## Apery-like formulas for zeta(2n)

It is well-known that,

\begin{aligned}\zeta(2) &= 3\sum_{k=1}^\infty \frac{1}{k^2\,\binom{2k}k}\end{aligned}

D. Bailey, J. Borwein, D. Bradley gave a generalization. First define,

\begin{aligned}&A(a_0) = \sum_{k=1}^\infty \frac{1}{k^{a_0}\,\binom{2k}k}\\ &A(a_0, a_1, a_2,\dots) = \sum_{k=1}^\infty \frac{1}{k^{a_0}\,\binom{2k}k} \sum_{p=1}^{k-1}\frac{1}{p^{a_1}} \sum_{q=1}^{k-1} \frac{1}{q^{a_2}}\dots\end{aligned}

Obviously,

$\zeta(2) = 3A(2)$

However, a little experiment with Mathematica’s LatticeReduce command will show there are two solutions for $\zeta(4)$,

\begin{aligned} &a\big(\zeta(4)-3A(4)+9A(2,2)\big) =0\\ &b\big(5\zeta(4)-10A(4)-6A(2,2)\big) = 0\end{aligned}

where {a, b} are scaling variables.  Adding the two together,

$(a-5b)\zeta(4)-(3a-10b)A(4)+3(3a+2b)A(2,2) = 0$

hence there are an infinite number of solutions.  For appropriately chosen {a,b}, we can also eliminate one term.
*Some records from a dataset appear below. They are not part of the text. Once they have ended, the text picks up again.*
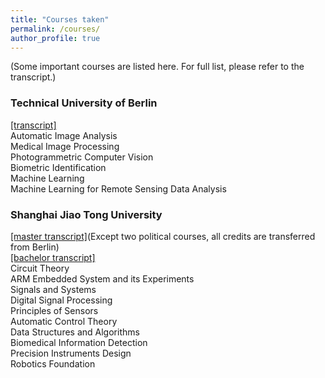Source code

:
 ```yaml
---
title: "Courses taken"
permalink: /courses/
author_profile: true
---
```

(Some important courses are listed here. For full list, please refer to the transcript.)

### Technical University of Berlin 
[[transcript]](http://xueleichen.github.io/files/TUB-transcript.pdf)  
Automatic Image Analysis  
Medical Image Processing  
Photogrammetric Computer Vision  
Biometric Identification  
Machine Learning  
Machine Learning for Remote Sensing Data Analysis

### Shanghai Jiao Tong University 
[[master transcript]](http://xueleichen.github.io/files/SJTU-transcript-2.pdf)(Except two political courses, all credits are transferred from Berlin)  
[[bachelor transcript]](http://xueleichen.github.io/files/SJTU-transcript-1.pdf)  
Circuit Theory  
ARM Embedded System and its Experiments  
Signals and Systems  
Digital Signal Processing  
Principles of Sensors  
Automatic Control Theory  
Data Structures and Algorithms  
Biomedical Information Detection  
Precision Instruments Design  
Robotics Foundation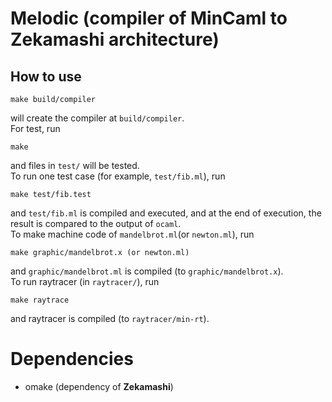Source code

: # Melodic (compiler of **MinCaml** to **Zekamashi** architecture)

## How to use
```
make build/compiler
```
will create the compiler at `build/compiler`.<br>
For test, run
```
make
```
and files in `test/` will be tested.<br>
To run one test case (for example, `test/fib.ml`), run
```
make test/fib.test
```
and `test/fib.ml` is compiled and executed, and at the end of execution, the result is compared to the output of `ocaml`.<br>
To make machine code of `mandelbrot.ml`(or `newton.ml`), run
```
make graphic/mandelbrot.x (or newton.ml)
```
and `graphic/mandelbrot.ml` is compiled (to `graphic/mandelbrot.x`). <br>
To run raytracer (in `raytracer/`), run
```
make raytrace
```
and raytracer is compiled (to `raytracer/min-rt`).
# Dependencies
* omake (dependency of **Zekamashi**)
Thus,

\begin{aligned} \zeta(4) &= \frac{36}{17}A(4)\\ &=\frac{108}{5}A(2,2)\end{aligned}

For $\zeta(6)$, there are now three solutions. Given the five terms,

$\zeta(6),\, A(6),\, A(4,2),\, A(2,4),\, A(2,2,2)$

then the coefficients such that their sum is equal to zero are,

\begin{aligned} &\text{1st sol:}\; (5, -9, 1, -15, 3)\\ &\text{2nd sol:}\; (2, -7, 23, 9, 15)\\ &\text{3rd sol:}\;\, (10,-17,-3,6,-36)\end{aligned}

Using the same approach above, we can eliminate two of the terms.  One solution has an interesting number pop up,

$163\zeta(6) = 288A(6)+432A(2,4)$

though the appearance of 163 is probably only a coincidence.   See Bailey, Borwein, Bradley’s paper for more details.